The Apostle's Proposal
Of course, the guy who was blinded, beaten, thrown in jail, and shipwrecked for the gospel wasn't one to back down when challenged. He's wasn't the kind of pastor who hides in his office hoping it will mysteriously blow over. (All I got when I tried that method was an ulcer.) Paul was bold. After reminding them of who they were and describing what they were doing to themselves, Paul throws a proposal out on the table. Remember what Rodney King said when L.A. broke out in riots "Why Can't Just Get Along?" That didn't work for L.A., and it wouldn't do for Paul either. So, Paul writes; "I appeal to you, brothers, in the name of our Lord Jesus Christ, that all of you agree with one another so that there may be no divisions among you and that you may be perfectly united in mind and thought.
What Does This Mean?
Wow! Does that mean what it sounds like it means? It sounds like he's suggesting unity can be reached through theological uniformity. And you know what that means. It involves getting everyone to believe the same things. Here's the way to unity then - write a set of creeds on all the issues, get everyone to agree to them, and you'll have the unity you desire. Is that what he's talking about? I certainly hope not.

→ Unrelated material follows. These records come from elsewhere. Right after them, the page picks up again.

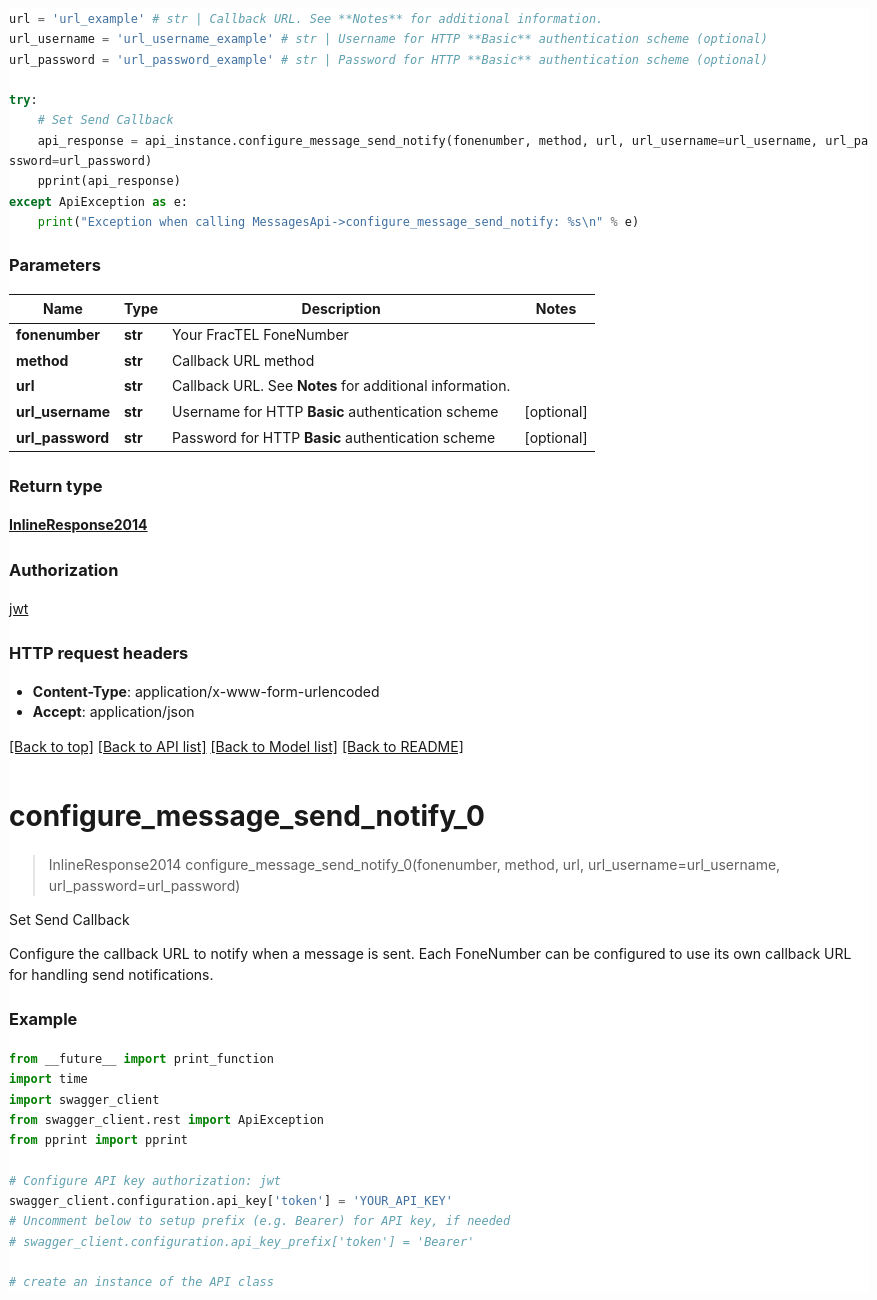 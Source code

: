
 ```python
url = 'url_example' # str | Callback URL. See **Notes** for additional information.
url_username = 'url_username_example' # str | Username for HTTP **Basic** authentication scheme (optional)
url_password = 'url_password_example' # str | Password for HTTP **Basic** authentication scheme (optional)

try: 
    # Set Send Callback
    api_response = api_instance.configure_message_send_notify(fonenumber, method, url, url_username=url_username, url_password=url_password)
    pprint(api_response)
except ApiException as e:
    print("Exception when calling MessagesApi->configure_message_send_notify: %s\n" % e)
```

### Parameters

Name | Type | Description  | Notes
------------- | ------------- | ------------- | -------------
 **fonenumber** | **str**| Your FracTEL FoneNumber | 
 **method** | **str**| Callback URL method | 
 **url** | **str**| Callback URL. See **Notes** for additional information. | 
 **url_username** | **str**| Username for HTTP **Basic** authentication scheme | [optional] 
 **url_password** | **str**| Password for HTTP **Basic** authentication scheme | [optional] 

### Return type

[**InlineResponse2014**](InlineResponse2014.md)

### Authorization

[jwt](../README.md#jwt)

### HTTP request headers

 - **Content-Type**: application/x-www-form-urlencoded
 - **Accept**: application/json

[[Back to top]](#) [[Back to API list]](../README.md#documentation-for-api-endpoints) [[Back to Model list]](../README.md#documentation-for-models) [[Back to README]](../README.md)

# **configure_message_send_notify_0**
> InlineResponse2014 configure_message_send_notify_0(fonenumber, method, url, url_username=url_username, url_password=url_password)

Set Send Callback

Configure the callback URL to notify when a message is sent. Each FoneNumber can be configured to use its own callback URL for handling send notifications.

### Example 
```python
from __future__ import print_function
import time
import swagger_client
from swagger_client.rest import ApiException
from pprint import pprint

# Configure API key authorization: jwt
swagger_client.configuration.api_key['token'] = 'YOUR_API_KEY'
# Uncomment below to setup prefix (e.g. Bearer) for API key, if needed
# swagger_client.configuration.api_key_prefix['token'] = 'Bearer'

# create an instance of the API class
```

If that's what he means in this proposal were in big trouble! There's no hope for us. We can't even get everyone to agree on what color the carpet should be. Do you know how hard it would be to get everyone in this room to agree on every important theological and social issue? Take any 10 people in this room, give them a Bible, tell them to write a position paper on Baptism, and you'll get 10 different view points on the subject. We come from so many different backgrounds we will never get everyone to agree on everything. It's a pipe dream. Besides there are those among us who like being disagreeable for the sheer enjoyment of it - and you know who you are.
More than this, our denominational history tells us this is a dangerous quest. The Christian Church (Disciples of Christ) began with a call to bring unity to the church through the restoration of the New Testament Church. The theory went something like this: use the Bible to determine what we are supposed to be and do as a church. Organize the church then like it's organized in the New Testament and you'll have unity. We can all agree on the New Testament right? Right?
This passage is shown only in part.